The passage Jesus read from was Isaiah 61:1-2, which is an Old Testament prophecy that tells how the Messiah who will have a preaching and healing ministry. “The Spirit of the Lord is on me, because he has anointed me to preach good news to the poor. He has sent me to proclaim freedom for the prisoners and recovery of sight for the blind, to release the oppressed, to proclaim the year of the Lord’s favor.”
When Jesus finishes reading, He then declares that He is fulfilling this scripture. In other words, Jesus is claiming to be the Messiah! Wow, could you imagine being there?
Luke then informs us that the people were amazed at what Jesus said. Jesus also points out that if His ministry were correctly understood by them, He would be rejected like all the other prophets of Israel’s history. Prophets were not received by Israel, but rather spurned, persecuted, and even killed. Jesus was no exception to this treatment. Jesus not only cites the principle that Israel’s prophets were never honored by their own people; He shows that the Gentiles received blessings from the prophets. In the text He cites the case of Elijah’s stay with the Gentile widow at Zarephath and of the healing of Naaman, a Syrian. Our Lord’s message of grace to everyone was a blow to the proud Jewish exclusivism of the congregation, and they were not happy about it. They were so angry that they wanted to kill Him. The point was anyone who speaks of the blessings of the Gentiles instead of the Jews is a traitor. Can you see how legalistic religion gets you into trouble?
Jesus had certainly brought good news of salvation to bankrupt sinners and healing to broken-hearted and rejected people. He had delivered many from blindness, from disease, and from bondage to demons. Yet the Jewish people rejected Him even with all of the evidence that Jesus was the long-awaited Messiah.
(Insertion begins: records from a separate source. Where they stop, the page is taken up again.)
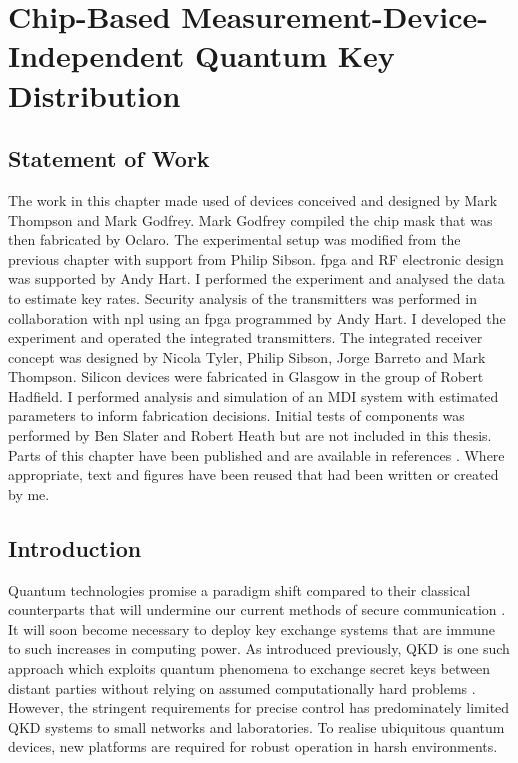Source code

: %
%
\graphicspath{{./chapters/chapter04/fig04/}}

\let\textcircled=\pgftextcircled
\chapter[Chip-Based Measurement-Device-Independent QKD]{Chip-Based Measurement-Device-Independent Quantum Key Distribution}
\label{chap:mdiqkd}

\section*{Statement of Work}

The work in this chapter made used of devices conceived and designed by Mark Thompson and Mark Godfrey. Mark Godfrey compiled the chip mask that was then fabricated by Oclaro. The experimental setup was modified from the previous chapter with support from Philip Sibson. \Acs{fpga} and RF electronic design was supported by Andy Hart. I performed the experiment and analysed the data to estimate key rates. Security analysis of the transmitters was performed in collaboration with \acl{npl} using an \acs{fpga} programmed by Andy Hart. I developed the experiment and operated the integrated transmitters. The integrated receiver concept was designed by Nicola Tyler, Philip Sibson, Jorge Barreto and Mark Thompson. Silicon devices were fabricated in Glasgow in the group of Robert Hadfield. I performed analysis and simulation of an \acl{MDI} system with estimated parameters to inform fabrication decisions. Initial tests of components was performed by Ben Slater and Robert Heath but are not included in this thesis. Parts of this chapter have been published and are available in references \cite{semenenko2019mdi, semenenko2019integrated, vaquero2018}. Where appropriate, text and figures have been reused that had been written or created by me.

\section{Introduction}

Quantum technologies promise a paradigm shift compared to their classical counterparts that will undermine our current methods of secure communication \cite{shor1994}. It will soon become necessary to deploy key exchange systems that are immune to such increases in computing power. As introduced previously, \ac{QKD} is one such approach which exploits quantum phenomena to exchange secret keys between distant parties without relying on assumed computationally hard problems \cite{BB84, E91}. However, the stringent requirements for precise control has predominately limited \ac{QKD} systems to small networks and laboratories. To realise ubiquitous quantum devices, new platforms are required for robust operation in harsh environments.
In spite of the unbelief of the people of Nazareth, the scripture declared that Jesus of Nazareth is God’s Son, the Messiah, sent to fulfill His promises. The people who do not want Him and reject Jesus as their Messiah will one day face the last portion of verse 2, “and the day of vengeance of our God;” How significant that Jesus stopped reading at that very place.
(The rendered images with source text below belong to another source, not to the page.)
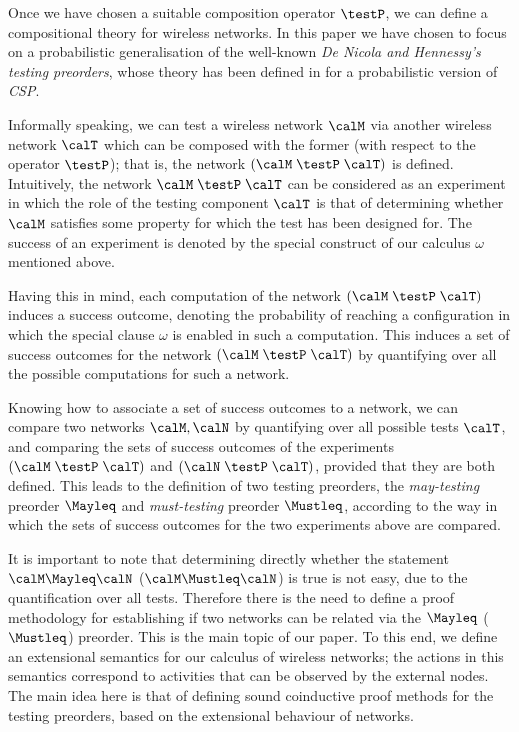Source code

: \documentclass{LMCS}
\begin{document}
Once we have chosen a suitable composition operator $\testP$, 
we can define a compositional theory for wireless networks. 
In this paper we have chosen to focus on a probabilistic generalisation 
of the well-known \emph{De Nicola and Hennessy's testing preorders}, 
whose theory has been defined in \cite{DGHM09full} for a probabilistic 
version of \emph{CSP}.

Informally speaking, we can test a wireless network $\calM$ via 
another wireless network $\calT$ which can be composed 
 with the former (with respect to the operator $\testP$); 
that is, the network $(\calM \;\testP\; \calT)$ is 
defined. Intuitively, the network 
$\calM \;\testP\; \calT$ can be considered as an experiment 
in which the role of the testing component $\calT$ is that of 
determining whether $\calM$ satisfies some property for which 
the test has been designed for. The success of an experiment is 
denoted by the special construct of our calculus $\omega$ mentioned above. 

Having this in mind, each computation of the network 
$(\calM\;\testP\;\calT)$ induces a success outcome, denoting the probability 
of reaching a configuration in which the special clause $\omega$ is enabled 
in such a computation. This induces a set of success outcomes for the network 
$(\calM\;\testP\;\calT)$ by quantifying over all the possible computations for such a network. 

Knowing how to associate a set of success outcomes to a network, we can compare two 
networks $\calM, \calN$ by quantifying over all possible tests $\calT$, and comparing 
the sets of success outcomes of the experiments $(\calM \;\testP\; \calT)$ and 
$(\calN \;\testP\;\calT)$, provided that they are both defined. This leads to 
the definition of two testing preorders, the \emph{may-testing} preorder $\Mayleq$ 
and \emph{must-testing} preorder $\Mustleq$, according to the way in which the sets 
of success outcomes for the two experiments above are compared. 

It is important to note that determining directly whether the statement  
$\calM \Mayleq \calN$ ($\calM \Mustleq \calN$) 
is true is not easy, due to the quantification over all tests. 
Therefore there is the need to define a proof methodology for establishing 
if two networks can be related via the $\Mayleq$ ($\Mustleq$) preorder. 
This is the main topic of our paper. 
To this end, we define an extensional 
semantics for our calculus of wireless networks; the actions in 
this semantics correspond to activities that can be observed 
by the external nodes. The main idea here is that of defining 
sound coinductive proof methods for the testing preorders, 
based on the extensional behaviour of networks. 
\end{document}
The greatest gift for us to receive is the gift of eternal life. Let’s not be like the legalistic and unbelieving Jews and reject Him. The Bible could not be clearer—salvation is absolutely free. Salvation is the true gift of God in Christ, and it is our responsibility to receive the gift by faith. Even that desire to receive Christ is a gift of faith. Ephesians 2:8-9, “For by grace you have been saved through faith. And this is not your own doing; it is a gift of God, not a result of works, so that no one may boast”. Obviously, if something is a gift of grace, it cannot be earned. To work for something is to deserve it, and that would produce an obligation—a gift of debt, as it were. That is why works destroys grace. (Romans 4:1-5 and 11:5-6.) Salvation is a gift from start to finish. God’s holiness is so far out of our league that even the best of our good deeds carries no weight in matters of salvation. Think of this; it therefore magnifies God alone, since He blesses us not because of our merit but because of His goodness. Good works, obedience, and sanctification are the fruit of faith from this gift of grace. With a new heart, we are a new creation.
Have you received this amazing gift? During this Christmas season, let’s share the saving gospel with friends and family that are in need of Jesus our Savior.